• _What needs to be done_
Count the lines below that include "BULLET". Only the number should be given.
== Data for processing
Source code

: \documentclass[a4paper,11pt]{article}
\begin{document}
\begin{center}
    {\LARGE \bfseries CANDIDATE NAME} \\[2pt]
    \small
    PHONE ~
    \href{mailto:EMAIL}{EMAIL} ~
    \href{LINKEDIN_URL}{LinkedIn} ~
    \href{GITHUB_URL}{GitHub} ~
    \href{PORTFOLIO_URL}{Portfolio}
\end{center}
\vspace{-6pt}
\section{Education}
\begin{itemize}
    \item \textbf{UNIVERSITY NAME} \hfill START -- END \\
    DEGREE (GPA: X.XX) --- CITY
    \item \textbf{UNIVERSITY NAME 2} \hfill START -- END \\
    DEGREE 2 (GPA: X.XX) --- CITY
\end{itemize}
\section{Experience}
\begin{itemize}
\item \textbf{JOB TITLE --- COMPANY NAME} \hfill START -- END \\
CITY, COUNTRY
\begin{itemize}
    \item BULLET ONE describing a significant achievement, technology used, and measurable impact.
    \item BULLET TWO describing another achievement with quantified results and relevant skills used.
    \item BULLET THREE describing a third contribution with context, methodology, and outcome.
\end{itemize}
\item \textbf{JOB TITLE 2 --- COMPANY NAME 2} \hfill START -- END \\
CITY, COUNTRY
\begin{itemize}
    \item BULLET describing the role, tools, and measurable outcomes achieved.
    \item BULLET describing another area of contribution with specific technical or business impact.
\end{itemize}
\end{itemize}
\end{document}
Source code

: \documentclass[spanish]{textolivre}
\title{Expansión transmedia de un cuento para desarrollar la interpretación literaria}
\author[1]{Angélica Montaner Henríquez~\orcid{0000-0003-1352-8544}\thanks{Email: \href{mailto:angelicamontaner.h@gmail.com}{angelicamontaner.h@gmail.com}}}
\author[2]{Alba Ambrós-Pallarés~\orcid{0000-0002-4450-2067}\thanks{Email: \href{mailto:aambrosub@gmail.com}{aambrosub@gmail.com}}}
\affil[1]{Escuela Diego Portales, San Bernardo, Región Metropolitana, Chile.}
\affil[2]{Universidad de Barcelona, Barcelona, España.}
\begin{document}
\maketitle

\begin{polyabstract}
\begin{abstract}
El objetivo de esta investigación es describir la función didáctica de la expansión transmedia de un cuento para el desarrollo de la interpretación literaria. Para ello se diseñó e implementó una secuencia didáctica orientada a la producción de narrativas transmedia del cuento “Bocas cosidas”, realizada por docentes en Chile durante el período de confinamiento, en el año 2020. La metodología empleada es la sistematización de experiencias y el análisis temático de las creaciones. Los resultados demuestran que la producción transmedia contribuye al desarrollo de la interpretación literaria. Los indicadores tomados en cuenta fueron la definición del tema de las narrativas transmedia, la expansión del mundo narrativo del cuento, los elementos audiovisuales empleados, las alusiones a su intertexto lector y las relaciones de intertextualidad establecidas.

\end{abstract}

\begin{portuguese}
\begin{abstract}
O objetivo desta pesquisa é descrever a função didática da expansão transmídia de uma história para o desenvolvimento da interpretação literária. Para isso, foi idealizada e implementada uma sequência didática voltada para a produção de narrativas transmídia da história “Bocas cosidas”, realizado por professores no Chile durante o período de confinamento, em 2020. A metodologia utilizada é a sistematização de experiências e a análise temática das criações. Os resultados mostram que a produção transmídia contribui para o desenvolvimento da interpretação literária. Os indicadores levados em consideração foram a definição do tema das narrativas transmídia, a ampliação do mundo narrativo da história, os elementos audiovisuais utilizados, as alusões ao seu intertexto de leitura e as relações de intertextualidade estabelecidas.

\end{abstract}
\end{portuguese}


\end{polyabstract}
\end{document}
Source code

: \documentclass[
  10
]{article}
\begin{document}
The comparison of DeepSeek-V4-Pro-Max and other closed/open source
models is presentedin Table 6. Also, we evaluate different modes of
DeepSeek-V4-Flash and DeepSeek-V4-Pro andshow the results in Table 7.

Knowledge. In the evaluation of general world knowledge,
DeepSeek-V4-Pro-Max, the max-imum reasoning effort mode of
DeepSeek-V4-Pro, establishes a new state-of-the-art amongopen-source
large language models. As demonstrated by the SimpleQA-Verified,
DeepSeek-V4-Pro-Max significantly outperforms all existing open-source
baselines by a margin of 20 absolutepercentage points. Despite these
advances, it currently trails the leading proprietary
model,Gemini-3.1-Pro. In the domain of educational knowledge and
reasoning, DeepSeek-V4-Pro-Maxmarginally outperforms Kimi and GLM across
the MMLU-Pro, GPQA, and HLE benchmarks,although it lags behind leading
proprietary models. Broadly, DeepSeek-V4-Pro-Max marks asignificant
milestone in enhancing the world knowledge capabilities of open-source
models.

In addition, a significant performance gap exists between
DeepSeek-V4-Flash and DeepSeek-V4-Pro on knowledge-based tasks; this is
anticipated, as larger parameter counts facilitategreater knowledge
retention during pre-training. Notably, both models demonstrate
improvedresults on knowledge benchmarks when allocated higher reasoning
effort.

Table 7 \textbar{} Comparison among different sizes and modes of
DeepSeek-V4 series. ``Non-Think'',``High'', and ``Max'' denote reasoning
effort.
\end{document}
====
• _Exercise result_
5